Why doesn't the XML parser see that and think that the ; marks the end of an entity reference; why doesn't the XML parser throw an error since there is no preceding & symbol?
Because an entity reference is not a "section" of parsed data ... it is a concise markup construct. It is easy to detect the end of an entity reference:

http://www.w3.org/TR/2008/REC-xml-20081126/#NT-EntityRef

Note how the content of an entity reference is a simple name.

The content of a CDATA section is far more complex and so is described using a wildcard:

http://www.w3.org/TR/2008/REC-xml-20081126/#NT-CData

Note the interesting quirk that within a CDATA section there is no such thing as an embedded CDATA section ... the following is well-formed:

<?xml version="1.0" encoding="UTF-8"?>
<doc>
This is a <![CDATA[ section <![CDATA[ <![CDATA[ <![CDATA[ <![CDATA[ ]]>
</doc>

CDATA sections are not allowed in attributes, while entity references are.
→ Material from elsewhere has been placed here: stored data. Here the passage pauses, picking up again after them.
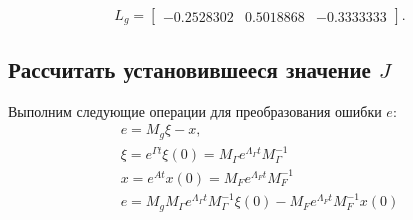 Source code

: \begin{equation}
	L_g = 
	\begin{bmatrix}
	  -0.2528302 &  0.5018868 & -0.3333333
	\end{bmatrix}\!\!.
\end{equation}

\subsection{Рассчитать установившееся значение $J$}
Выполним следующие операции для преобразования ошибки $e$:
\begin{gather*}
	e = M_g \xi - x,\\
	\xi = e^{\Gamma t} \xi(0) = M_\Gamma e^{\Lambda_\Gamma t} M_\Gamma^{-1}\\
	x = e^{A t} x(0) = M_F e^{\Lambda_F t} M_F^{-1}\\
	e = M_g M_\Gamma e^{\Lambda_\Gamma t} M_\Gamma^{-1} \xi(0) - M_F e^{\Lambda_F t} M_F^{-1} x(0)
\end{gather*}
Parsed character data character data sections are simply "different" and so are treated different when parsing.

Why isn't the ; symbol a reserved symbol?
What do you mean by "reserved"?

It isn't available as a built-in character entity because it isn't needed to disambiguate otherwise ambiguous strings found in parsed character data.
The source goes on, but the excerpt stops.